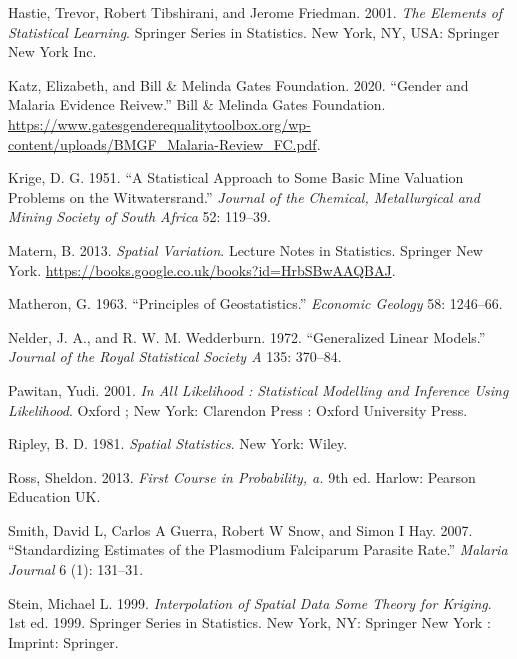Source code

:\documentclass[
  letterpaper,
]{krantz}
\newlength{\cslhangindent}
\newlength{\cslentryspacingunit} %
\newenvironment{CSLReferences}[2] %
 {%
  \setlength{\parindent}{0pt}
  \ifodd #1
  \let\oldpar\par
  \def\par{\hangindent=\cslhangindent\oldpar}
  \fi
  \setlength{\parskip}{#2\cslentryspacingunit}
 }%
 {}
\begin{document}
\begin{CSLReferences}{1}{0}
\leavevmode{}%
Hastie, Trevor, Robert Tibshirani, and Jerome Friedman. 2001. \emph{The
Elements of Statistical Learning}. Springer Series in Statistics. New
York, NY, USA: Springer New York Inc.

\leavevmode{}%
Katz, Elizabeth, and Bill \& Melinda Gates Foundation. 2020. {``Gender
and Malaria Evidence Reivew.''} Bill \& Melinda Gates Foundation.
\url{https://www.gatesgenderequalitytoolbox.org/wp-content/uploads/BMGF_Malaria-Review_FC.pdf}.

\leavevmode{}%
Krige, D. G. 1951. {``A Statistical Approach to Some Basic Mine
Valuation Problems on the Witwatersrand.''} \emph{Journal of the
Chemical, Metallurgical and Mining Society of South Africa} 52: 119--39.

\leavevmode{}%
Matern, B. 2013. \emph{Spatial Variation}. Lecture Notes in Statistics.
Springer New York.
\url{https://books.google.co.uk/books?id=HrbSBwAAQBAJ}.

\leavevmode{}%
Matheron, G. 1963. {``Principles of Geostatistics.''} \emph{Economic
Geology} 58: 1246--66.

\leavevmode{}%
Nelder, J. A., and R. W. M. Wedderburn. 1972. {``Generalized Linear
Models.''} \emph{Journal of the Royal Statistical Society A} 135:
370--84.

\leavevmode{}%
Pawitan, Yudi. 2001. \emph{In All Likelihood : Statistical Modelling and
Inference Using Likelihood}. Oxford ; New York: Clarendon Press : Oxford
University Press.

\leavevmode{}%
Ripley, B. D. 1981. \emph{Spatial Statistics}. New York: Wiley.

\leavevmode{}%
Ross, Sheldon. 2013. \emph{First Course in Probability, a.} 9th ed.
Harlow: Pearson Education UK.

\leavevmode{}%
Smith, David L, Carlos A Guerra, Robert W Snow, and Simon I Hay. 2007.
{``Standardizing Estimates of the Plasmodium Falciparum Parasite
Rate.''} \emph{Malaria Journal} 6 (1): 131--31.

\leavevmode{}%
Stein, Michael L. 1999. \emph{Interpolation of Spatial Data Some Theory
for Kriging}. 1st ed. 1999. Springer Series in Statistics. New York, NY:
Springer New York : Imprint: Springer.


\end{CSLReferences}
\end{document}
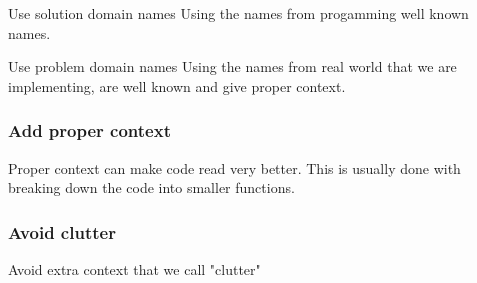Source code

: \documentclass{beamer}
\begin{document}
\begin{frame}{Use solution domain names}
  Using the names from progamming well known names.
\end{frame}

\begin{frame}{Use problem domain names}
  Using the names from real world that we are implementing, are well known and give proper context.
\end{frame}

\begin{frame}
  \frametitle{Add proper context}
  Proper context can make code read very better.
  This is usually done with breaking down the code into smaller functions.
\end{frame}

\begin{frame}
  \frametitle{Avoid clutter}
  Avoid extra context that we call "clutter"
\end{frame}
\end{document}
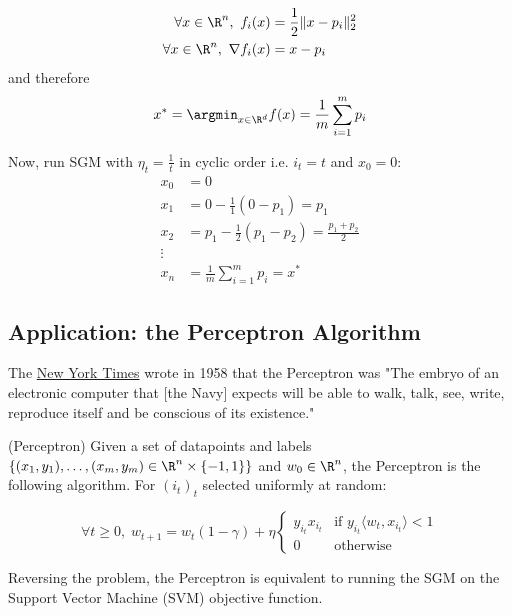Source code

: \begin{align*}
    \forall x \in \R^n,\ f_i(x) &= \frac{1}{2}\|x-p_i\|_2^2 \\
    \forall x \in \R^n,\ \nabla f_i(x) &= x-p_i
\end{align*}
and therefore 
\begin{equation*}
    x^* = \argmin_{x\in\R^d} f(x) = \frac{1}{m}\sum_{i=1}^mp_i
\end{equation*}

Now, run SGM with $\eta_t=\frac{1}{t}$ in cyclic order i.e. $i_t = t$ and $x_0=0$:
\begin{align*}
    x_0 &= 0 \\
    x_1 &= 0 - \frac{1}{1}(0-p_1) = p_1 \\
    x_2 &= p_1 - \frac{1}{2}(p_1-p_2) = \frac{p_1+p_2}{2}\\
    \vdots\\
    x_n &= \frac{1}{m}\sum_{i=1}^mp_i = x^*
\end{align*}

\subsection{Application: the Perceptron Algorithm}


The \href{https://www.nytimes.com/1958/07/08/archives/new-navy-device-learns-by-doing-psychologist-shows-embryo-of.html}{New York Times} wrote in 1958 that the Perceptron \cite{Rosenblatt58theperceptron:} was "The embryo of an electronic computer that [the Navy] expects will be able to walk, talk, see, write, reproduce itself and be conscious of its existence."

\begin{definition}
(Perceptron) Given a set of datapoints and labels $\{(x_1, y_1),\dots,(x_m,y_m)\in \R^n\times \{-1,1\}\}$ and $w_0\in\R^n$, the Perceptron is the following algorithm. For $(i_t)_t$ selected uniformly at random:

\begin{equation*}
    \forall t\geq0,\; w_{t+1} =w_t(1-\gamma) + \eta \begin{cases}
    y_{i_t}x_{i_t}& \text{if } y_{i_t}\langle w_t, x_{i_t}\rangle <1\\
    0              & \text{otherwise}
\end{cases}
\end{equation*}
\end{definition}

Reversing the problem, the Perceptron is equivalent to running the SGM on the Support Vector Machine (SVM) objective function.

= Directions =
Omitting the pictures, write out the material above exactly as it stands.

= Written response =
Source code

:\documentclass[
  letterpaper,
]{krantz}
\newlength{\cslhangindent}
\newlength{\cslentryspacingunit} %
\newenvironment{CSLReferences}[2] %
 {%
  \setlength{\parindent}{0pt}
  \ifodd #1
  \let\oldpar\par
  \def\par{\hangindent=\cslhangindent\oldpar}
  \fi
  \setlength{\parskip}{#2\cslentryspacingunit}
 }%
 {}
\begin{document}
\begin{CSLReferences}{1}{0}
\leavevmode{}%
Hastie, Trevor, Robert Tibshirani, and Jerome Friedman. 2001. \emph{The
Elements of Statistical Learning}. Springer Series in Statistics. New
York, NY, USA: Springer New York Inc.

\leavevmode{}%
Katz, Elizabeth, and Bill \& Melinda Gates Foundation. 2020. {``Gender
and Malaria Evidence Reivew.''} Bill \& Melinda Gates Foundation.
\url{https://www.gatesgenderequalitytoolbox.org/wp-content/uploads/BMGF_Malaria-Review_FC.pdf}.

\leavevmode{}%
Krige, D. G. 1951. {``A Statistical Approach to Some Basic Mine
Valuation Problems on the Witwatersrand.''} \emph{Journal of the
Chemical, Metallurgical and Mining Society of South Africa} 52: 119--39.

\leavevmode{}%
Matern, B. 2013. \emph{Spatial Variation}. Lecture Notes in Statistics.
Springer New York.
\url{https://books.google.co.uk/books?id=HrbSBwAAQBAJ}.

\leavevmode{}%
Matheron, G. 1963. {``Principles of Geostatistics.''} \emph{Economic
Geology} 58: 1246--66.

\leavevmode{}%
Nelder, J. A., and R. W. M. Wedderburn. 1972. {``Generalized Linear
Models.''} \emph{Journal of the Royal Statistical Society A} 135:
370--84.

\leavevmode{}%
Pawitan, Yudi. 2001. \emph{In All Likelihood : Statistical Modelling and
Inference Using Likelihood}. Oxford ; New York: Clarendon Press : Oxford
University Press.

\leavevmode{}%
Ripley, B. D. 1981. \emph{Spatial Statistics}. New York: Wiley.

\leavevmode{}%
Ross, Sheldon. 2013. \emph{First Course in Probability, a.} 9th ed.
Harlow: Pearson Education UK.

\leavevmode{}%
Smith, David L, Carlos A Guerra, Robert W Snow, and Simon I Hay. 2007.
{``Standardizing Estimates of the Plasmodium Falciparum Parasite
Rate.''} \emph{Malaria Journal} 6 (1): 131--31.

\leavevmode{}%
Stein, Michael L. 1999. \emph{Interpolation of Spatial Data Some Theory
for Kriging}. 1st ed. 1999. Springer Series in Statistics. New York, NY:
Springer New York : Imprint: Springer.


\end{CSLReferences}
\end{document}
Source code

: \documentclass{beamer}
\begin{document}
\begin{frame}{Use solution domain names}
  Using the names from progamming well known names.
\end{frame}

\begin{frame}{Use problem domain names}
  Using the names from real world that we are implementing, are well known and give proper context.
\end{frame}

\begin{frame}
  \frametitle{Add proper context}
  Proper context can make code read very better.
  This is usually done with breaking down the code into smaller functions.
\end{frame}

\begin{frame}
  \frametitle{Avoid clutter}
  Avoid extra context that we call "clutter"
\end{frame}
\end{document}
Source code

: \begin{align*}
    \forall x \in \R^n,\ f_i(x) &= \frac{1}{2}\|x-p_i\|_2^2 \\
    \forall x \in \R^n,\ \nabla f_i(x) &= x-p_i
\end{align*}
and therefore 
\begin{equation*}
    x^* = \argmin_{x\in\R^d} f(x) = \frac{1}{m}\sum_{i=1}^mp_i
\end{equation*}

Now, run SGM with $\eta_t=\frac{1}{t}$ in cyclic order i.e. $i_t = t$ and $x_0=0$:
\begin{align*}
    x_0 &= 0 \\
    x_1 &= 0 - \frac{1}{1}(0-p_1) = p_1 \\
    x_2 &= p_1 - \frac{1}{2}(p_1-p_2) = \frac{p_1+p_2}{2}\\
    \vdots\\
    x_n &= \frac{1}{m}\sum_{i=1}^mp_i = x^*
\end{align*}

\subsection{Application: the Perceptron Algorithm}


The \href{https://www.nytimes.com/1958/07/08/archives/new-navy-device-learns-by-doing-psychologist-shows-embryo-of.html}{New York Times} wrote in 1958 that the Perceptron \cite{Rosenblatt58theperceptron:} was "The embryo of an electronic computer that [the Navy] expects will be able to walk, talk, see, write, reproduce itself and be conscious of its existence."

\begin{definition}
(Perceptron) Given a set of datapoints and labels $\{(x_1, y_1),\dots,(x_m,y_m)\in \R^n\times \{-1,1\}\}$ and $w_0\in\R^n$, the Perceptron is the following algorithm. For $(i_t)_t$ selected uniformly at random:

\begin{equation*}
    \forall t\geq0,\; w_{t+1} =w_t(1-\gamma) + \eta \begin{cases}
    y_{i_t}x_{i_t}& \text{if } y_{i_t}\langle w_t, x_{i_t}\rangle <1\\
    0              & \text{otherwise}
\end{cases}
\end{equation*}
\end{definition}

Reversing the problem, the Perceptron is equivalent to running the SGM on the Support Vector Machine (SVM) objective function.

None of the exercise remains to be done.